Mediatophore, a protein supporting quantal acetylcholine release

Abstract

After having reconstituted in artificial membranes the calcium-dependent acetylcholine release step, and shown that essential properties of the mechanism were preserved, we purified from Torpedo electric organ nerve terminals a protein, the mediatophore, able to release acetylcholine upon calcium action. A plasmid encoding for Torpedo mediatophore was introduced into cells deficient for acetylcholine release and for the expression of the cholinergic genomic locus defined by the co-regulated choline acetyltransferase and vesicular transporter genes. The transfected cells became able to release acetylcholine in response to a calcium influx in the form of quanta. The cells had to be loaded with acetylcholine since they did not synthesize it, and without transporter they could not concentrate it in vesicles. We may then attribute the observed quanta to mediatophores.
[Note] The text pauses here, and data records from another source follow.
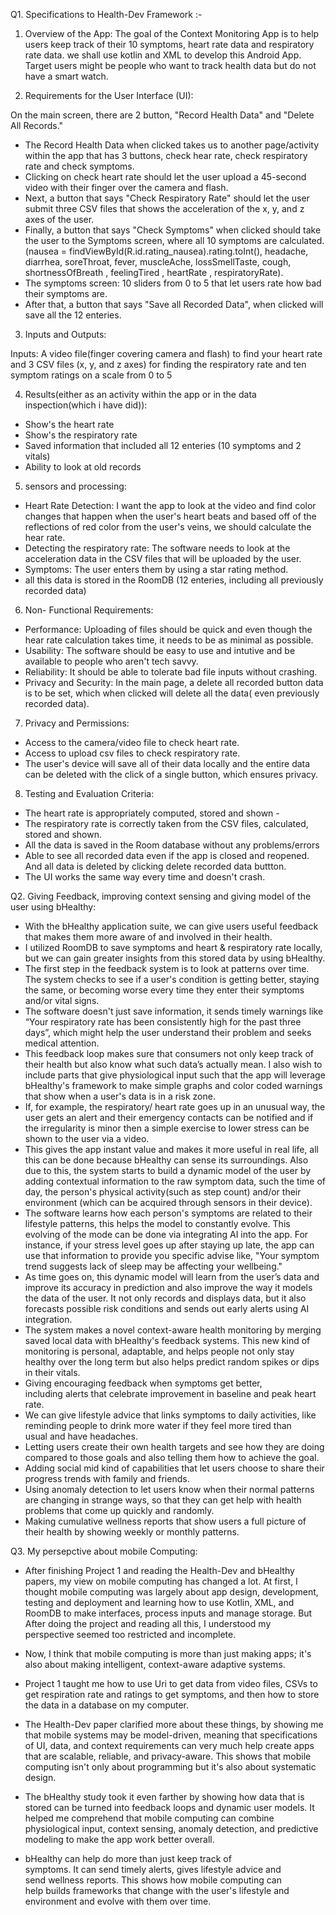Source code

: Q1. Specifications to Health-Dev Framework :-

1. Overview of the App: 
    The goal of the Context Monitoring App is to help users keep track of their 10 symptoms, heart rate data and respiratory
rate data. we shall use kotlin and XML to develop this Android App. Target users might be people who want to track health data but do not have a smart watch.

2. Requirements for the User Interface (UI):

On the main screen, there are 2 button, "Record Health Data" and "Delete All Records."

- The Record Health Data when clicked takes us to another page/activity within the app that has 3 buttons, check hear rate, check respiratory rate and check symptoms. 
- Clicking on check heart rate should let the user upload a 45-second video with their finger over the camera and flash.
- Next, a button that says "Check Respiratory Rate" should let the user submit three CSV files that shows the acceleration of the x, y, and z axes of the user.
- Finally, a button that says "Check Symptoms" when clicked should take the user to the Symptoms screen, where all 10 symptoms are calculated.(nausea = findViewById<RatingBar>(R.id.rating_nausea).rating.toInt(), headache, diarrhea, soreThroat, fever, muscleAche, lossSmellTaste, cough, shortnessOfBreath , feelingTired , heartRate , respiratoryRate).
- The symptoms screen: 10 sliders from 0 to 5 that let users rate how bad their symptoms are.
- After that, a button that says "Save all Recorded Data", when clicked will save all the 12 enteries.

3. Inputs and Outputs:

Inputs: A video file(finger covering camera and flash) to find your heart rate and 3 CSV files (x, y, and z axes) for finding the respiratory rate and ten symptom ratings on a scale from 0 to 5

 4. Results(either as an activity within the app or in the data inspection(which i have did)):
- Show's the heart rate 
- Show's the respiratory rate 
- Saved information that included all 12 enteries (10 symptoms and 2 vitals)
- Ability to look at old records

 5. sensors and processing:
- Heart Rate Detection: I want the app to look at the video and find color changes that happen when the user's heart beats and based off of the reflections of red color from the user's veins, we should calculate the hear rate.
- Detecting the respiratory rate: The software needs to look at the acceleration data in the CSV files that will be uploaded by the user.
- Symptoms: The user enters them by using a star rating method.
- all this data is stored in the RoomDB (12 enteries, including all previously recorded data)

 6. Non- Functional Requirements:
- Performance: Uploading of files should be quick and even though the hear rate calculation takes time, it needs to be as minimal as possible.
- Usability: The software should be easy to use and intutive and be available to people who aren't tech savvy.
- Reliability: It should be able to tolerate bad file inputs without crashing.
- Privacy and Security: In the main page, a delete all recorded button data is to be set, which when clicked will delete all the data( even previously recorded data).

 7. Privacy and Permissions:
- Access to the camera/video file to check heart rate.
- Access to upload csv files to check respiratory rate. 
- The user's device will save all of their data locally and the entire data can be deleted with the click of a single button, which ensures privacy.

 8. Testing and Evaluation Criteria:
- The heart rate is appropriately computed, stored and shown -
- The respiratory rate is correctly taken from the CSV files, calculated, stored and shown.
- All the data is saved in the Room database without any problems/errors
- Able to see all recorded data even if the app is closed and reopened. And all data is deleted by clicking delete recorded data buttton.
- The UI works the same way every time and doesn't crash.

Q2. Giving Feedback, improving context sensing and giving model of the user using bHealthy:

- With the bHealthy application suite, we can give users useful feedback that makes them more aware of and involved in their health.
- I utilized RoomDB to save symptoms and heart & respiratory rate locally, but we can gain greater insights from this stored data by using bHealthy.
- The first step in the feedback system is to look at patterns over time.  The system checks to see if a user's condition is getting better, staying the same, or becoming worse every time they enter their symptoms and/or vital signs.  
- The software doesn't just save information, it sends timely warnings like “Your respiratory rate has been consistently high for the past three days”, which might help the user understand their problem and seeks medical attention. 
- This feedback loop makes sure that consumers not only keep track of their health but also know what such data’s actually mean. I also wish to include parts that give physiological input such that the app will leverage bHealthy's framework to make simple graphs and color coded warnings that show when a user's data is in a risk zone.  
- If, for example, the respiratory/ heart rate goes up in an unusual way, the user gets an alert and their emergency contacts can be notified and if the irregularity is minor then a simple exercise to lower stress can be shown to the user via a video.  
- This gives the app instant value and makes it more useful in real life, all this can be done because bHealthy can sense its surroundings.  Also due to this, the system starts to build a dynamic model of the user by adding contextual information to the raw symptom data, such the time of day, the person's physical activity(such as step count) and/or their environment (which can be acquired through sensors in their device).
- The software learns how each person's symptoms are related to their lifestyle patterns, this helps the model to constantly evolve. This evolving of the mode can be done via integrating AI into the app.  For instance, if your stress level goes up after staying up late, the app can use that information to provide you specific advise like, "Your symptom trend suggests lack of sleep may be affecting your wellbeing." 
- As time goes on, this dynamic model will learn from the user’s data and improve its accuracy in prediction and also improve the way it models the data of the user.  It not only records and displays data, but it also forecasts possible risk conditions and sends out early alerts using AI integration.  
- The system makes a novel context-aware health monitoring by merging saved local data with bHealthy's feedback systems. This new kind of monitoring is personal, adaptable, and helps people not only stay healthy over the long term but also helps predict random spikes or dips in their vitals.
- Giving encouraging feedback when symptoms get better, including alerts that celebrate improvement in baseline and peak heart rate.
- We can give lifestyle advice that links symptoms to daily activities, like reminding people to drink more water if they feel more tired than usual and have headaches.
- Letting users create their own health targets and see how they are doing compared to those goals and also telling them how to achieve the goal.
- Adding social mid kind of capabilities that let users choose to share their progress trends with family and friends.
- Using anomaly detection to let users know when their normal patterns are changing in strange ways, so that they can get help with health problems that come up quickly and randomly.
- Making cumulative wellness reports that show users a full picture of their health by showing weekly or monthly patterns.

Q3. My persepctive about mobile Computing:

- After finishing Project 1 and reading the Health-Dev and bHealthy papers, my view on mobile computing has changed a lot.  At first, I thought mobile computing was largely about app design, development, testing and deployment and learning how to use Kotlin, XML, and RoomDB to make interfaces, process inputs and manage storage. But  After doing the project and reading all this, I understood my perspective seemed too restricted and incomplete.

- Now, I think that mobile computing is more than just making apps; it's also about making intelligent, context-aware adaptive systems.  
 
- Project 1 taught me how to use Uri to get data from video files, CSVs to get respiration rate and ratings to get symptoms, and then how to store the data in a database on my computer.  
- The Health-Dev paper clarified more about these things, by showing me that mobile systems may be model-driven, meaning that specifications of UI, data, and context requirements can very much help create apps that are scalable, reliable, and privacy-aware.  This shows that mobile computing isn't only about programming but it's also about systematic design.

- The bHealthy study took it even farther by showing how data that is stored can be turned into feedback loops and dynamic user models.  It helped me comprehend that mobile computing can combine physiological input, context sensing, anomaly detection, and predictive modeling to make the app work better overall.  

- bHealthy can help do more than just keep track of symptoms. It can send timely alerts, gives lifestyle advice and send wellness reports.  This shows how mobile computing can help builds frameworks that change with the user's lifestyle and environment and evolve with them over time.

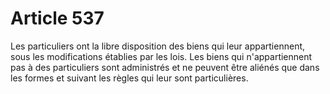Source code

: # Article 537

Les particuliers ont la libre disposition des biens qui leur appartiennent, sous les modifications établies par les lois.   Les biens qui n'appartiennent pas à des particuliers sont administrés et ne peuvent être aliénés que dans les formes et suivant les règles qui leur sont particulières.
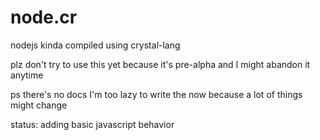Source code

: # node.cr
nodejs kinda compiled using crystal-lang

plz don't try to use this yet because it's pre-alpha and I might abandon it anytime

ps there's no docs I'm too lazy to write the now because a lot of things might change

status: adding basic javascript behavior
We know from previous works that like the release mechanism, mediatophore is activated at high calcium concentrations and desensitized at low calcium concentrations. Therefore only the mediatophores localized within the calcium microdomain would be activated synchronously. Synaptic vesicles have been shown to take up calcium and those of the active zone are well situated to control the diffusion of the calcium microdomain and consequently the synchronization of mediatophores. If this was the case, synchronization of mediatophores would depend on vesicular docking and on proteins ensuring this process.